(Beginning of EXTRACTED INFORMATION)

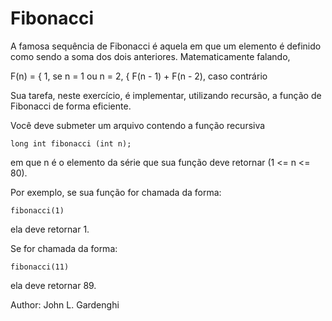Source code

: # Fibonacci

A famosa sequência de Fibonacci é aquela em que um elemento é definido como sendo a soma dos dois anteriores. Matematicamente falando,

F(n) = { 1, se n = 1 ou n = 2,
{ F(n - 1) + F(n - 2), caso contrário



Sua tarefa, neste exercício, é implementar, utilizando recursão, a função de Fibonacci de forma eficiente.

Você deve submeter um arquivo contendo a função recursiva

    long int fibonacci (int n);

em que n é o elemento da série que sua função deve retornar (1 <= n <= 80).

Por exemplo, se sua função for chamada da forma:

    fibonacci(1)
ela deve retornar 1.

Se for chamada da forma:

    fibonacci(11)
ela deve retornar 89.

Author: John L. Gardenghi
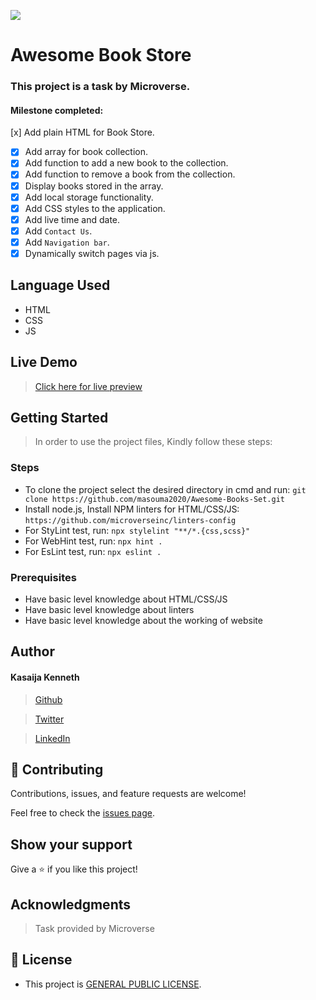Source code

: ![](https://img.shields.io/badge/Microverse-blueviolet)

# Awesome Book Store

### This project is a task by Microverse.

#### Milestone completed:

[x] Add plain HTML for Book Store.
- [x] Add array for book collection.
- [x] Add function to add a new book to the collection.
- [x] Add function to remove a book from the collection.
- [x] Display books stored in the array.
- [x] Add local storage functionality.
- [x] Add CSS styles to the application.
- [x] Add live time and date.
- [x] Add `Contact Us`.
- [x] Add `Navigation bar`.
- [x] Dynamically switch pages via js.

## Language Used

- HTML
- CSS
- JS

## Live Demo
> [Click here for live preview](https://kasaija-kenneth.github.io/)


## Getting Started

> In order to use the project files, Kindly follow these steps:

### Steps

- To clone the project select the desired directory in cmd and run: `git clone https://github.com/masouma2020/Awesome-Books-Set.git`
- Install node.js, Install NPM linters for HTML/CSS/JS: `https://github.com/microverseinc/linters-config`
- For StyLint test, run: `npx stylelint "**/*.{css,scss}"`
- For WebHint test, run: `npx hint .`
- For EsLint test, run: `npx eslint .`

### Prerequisites

- Have basic level knowledge about HTML/CSS/JS
- Have basic level knowledge about linters
- Have basic level knowledge about the working of website

## Author
#### Kasaija Kenneth

> [Github](https://github.com/Kasaija-Kenneth)

> [Twitter](https://twitter.com/@kenn_ug)

> [LinkedIn](https://linkedin.com/in/kenneth-k-310722234)

## 🤝 Contributing

Contributions, issues, and feature requests are welcome!

Feel free to check the [issues page](https://github.com/Kasaija-Kenneth/Awesome-books/issues).

## Show your support

Give a ⭐ if you like this project!

## Acknowledgments

> Task provided by Microverse

## 📝 License

- This project is [GENERAL PUBLIC LICENSE](https://github.com/Kasaija-Kenneth/Awesome-books/blob/bookstore/LICENSE).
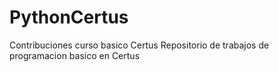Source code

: # PythonCertus
Contribuciones curso basico Certus
Repositorio de trabajos de programacion basico en Certus
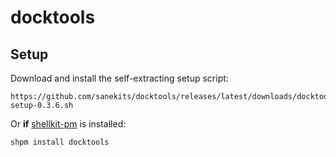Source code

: # docktools

## Setup

Download and install the self-extracting setup script:

    https://github.com/sanekits/docktools/releases/latest/downloads/docktools-setup-0.3.6.sh

Or **if** [shellkit-pm](https://github.com/sanekits/shellkit-pm) is installed:

    shpm install docktools

##
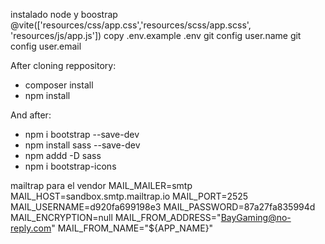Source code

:instalado node y boostrap 
@vite(['resources/css/app.css','resources/scss/app.scss', 'resources/js/app.js'])
copy .env.example .env
git config user.name
git config user.email

After cloning reppository:
- composer install
- npm install

And after:
- npm i bootstrap --save-dev
- npm install sass --save-dev
- npm addd -D sass
- npm i bootstrap-icons


mailtrap para el vendor
MAIL_MAILER=smtp
MAIL_HOST=sandbox.smtp.mailtrap.io
MAIL_PORT=2525
MAIL_USERNAME=d920fa699198e3
MAIL_PASSWORD=87a27fa835994d
MAIL_ENCRYPTION=null
MAIL_FROM_ADDRESS="BayGaming@no-reply.com"
MAIL_FROM_NAME="${APP_NAME}"
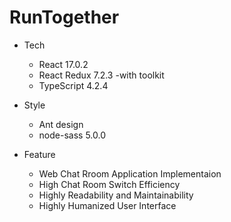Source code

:# RunTogether

- Tech
  - React 17.0.2
  - React Redux 7.2.3 -with toolkit
  - TypeScript 4.2.4
- Style
  - Ant design
  - node-sass 5.0.0
  
- Feature
  - Web Chat Rroom Application Implementaion
  - High Chat Room Switch Efficiency
  - Highly Readability and Maintainability
  - Highly Humanized User Interface
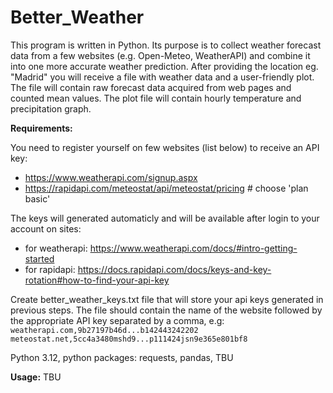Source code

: # Better_Weather

This program is written in Python. Its purpose is to collect weather forecast data from a few websites (e.g. Open-Meteo, WeatherAPI) and combine it into one more accurate weather prediction. After providing the location eg. "Madrid" you will receive a file with weather data and a user-friendly plot. The file will contain raw forecast data acquired from web pages and counted mean values. The plot file will contain hourly temperature and precipitation graph.


**Requirements:**

You need to register yourself on few websites (list below) to receive an API key:
- https://www.weatherapi.com/signup.aspx
- https://rapidapi.com/meteostat/api/meteostat/pricing # choose 'plan basic'

The keys will generated automaticly and will be available after login to your account on sites:
- for weatherapi: https://www.weatherapi.com/docs/#intro-getting-started
- for rapidapi: https://docs.rapidapi.com/docs/keys-and-key-rotation#how-to-find-your-api-key

Create better_weather_keys.txt file that will store your api keys generated in previous steps.
The file should contain the name of the website followed by the appropriate API key separated by a comma, e.g:  
`weatherapi.com,9b27197b46d...b142443242202`  
`meteostat.net,5cc4a3480mshd9...p111424jsn9e365e801bf8`


Python 3.12, python packages: requests, pandas, TBU

**Usage:**
TBU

(End of EXTRACTED INFORMATION)

> YOUR TASK
Scan the data for the string "meteostat" and copy each line in which it occurs.

> ANSWER FOR THE TASK
- https://rapidapi.com/meteostat/api/meteostat/pricing # choose 'plan basic'
`meteostat.net,5cc4a3480mshd9...p111424jsn9e365e801bf8`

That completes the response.